The SNP have used their growing momentum in recent years to convince the EU that Scotland should have a seat at the bloc’s table. European Commission President Ursula von der Leyen is a self-confessed “fan” of First Minister Nicola Sturgeon. On top of this, Belgian MEP Philippe Lamberts told Express.co.uk earlier this month that Ms Sturgeon could one day take the top job in Brussels. He said: “Nicola Sturgeon comes across as a genuine person, politically astute and someone whose word can be trusted. I can imagine her being President of the European Commission.”
However, Ms Sturgeon risks infuriating Brussels as the SNP prepares to vote against Prime Minister Boris Johnson’s Brexit deal.
Ms Sturgeon said this week on Twitter: “Tory/Labour view is that all Scotland can aspire to is a ‘choice’ between a terrible deal we didn’t vote for and ‘no deal’ we didn’t vote for, and even then our view only counts if it accords with Westminster’s.
“No thanks.

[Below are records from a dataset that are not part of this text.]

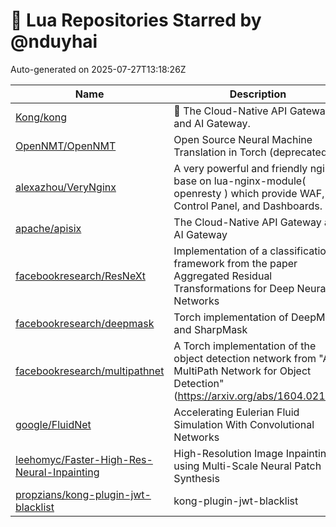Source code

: # 🌟 Lua Repositories Starred by @nduyhai

Auto-generated on 2025-07-27T13:18:26Z

| Name | Description |
|------|-------------|
| [Kong/kong](https://github.com/Kong/kong) | 🦍 The Cloud-Native API Gateway and AI Gateway. |
| [OpenNMT/OpenNMT](https://github.com/OpenNMT/OpenNMT) | Open Source Neural Machine Translation in Torch (deprecated) |
| [alexazhou/VeryNginx](https://github.com/alexazhou/VeryNginx) |  A very powerful and friendly  nginx base on lua-nginx-module( openresty ) which provide WAF, Control Panel, and Dashboards.  |
| [apache/apisix](https://github.com/apache/apisix) | The Cloud-Native API Gateway and AI Gateway |
| [facebookresearch/ResNeXt](https://github.com/facebookresearch/ResNeXt) | Implementation of a classification framework from the paper Aggregated Residual Transformations for Deep Neural Networks |
| [facebookresearch/deepmask](https://github.com/facebookresearch/deepmask) | Torch implementation of DeepMask and SharpMask |
| [facebookresearch/multipathnet](https://github.com/facebookresearch/multipathnet) | A Torch implementation of the object detection network from "A MultiPath Network for Object Detection" (https://arxiv.org/abs/1604.02135) |
| [google/FluidNet](https://github.com/google/FluidNet) | Accelerating Eulerian Fluid Simulation With Convolutional Networks |
| [leehomyc/Faster-High-Res-Neural-Inpainting](https://github.com/leehomyc/Faster-High-Res-Neural-Inpainting) | High-Resolution Image Inpainting using Multi-Scale Neural Patch Synthesis |
| [propzians/kong-plugin-jwt-blacklist](https://github.com/propzians/kong-plugin-jwt-blacklist) | kong-plugin-jwt-blacklist |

Time to build a future based on what Scotland votes for.”
For the UK-EU trade deal to be ratified, it must pass through Parliament before the deadline for the transition period ends on January 1.
This means that the deal being voted down on Wednesday could lead to a no deal Brexit – something Ms Sturgeon has been a vocal opponent of.
A no deal Brexit would have a negative economic impact on the UK and the EU, meaning the SNP’s manoeuvre could anger both sides of the English Channel.
News Editor at ConservativeHome, Henry Hill, criticised the SNP in his CapX column today.
He said: “It’s rare for something to be both comical and deeply tedious, but how else to describe the Scottish National Party’s contortions as it tries to justify voting against the Brexit deal after spending years alleging that a no deal outcome was the worst possible?”
The SNP’s leader in Westminster – Ian Blackford – denied that his party is throwing its weight behind no deal by attempting to thwart the ratification of Mr Johnson’s treaty.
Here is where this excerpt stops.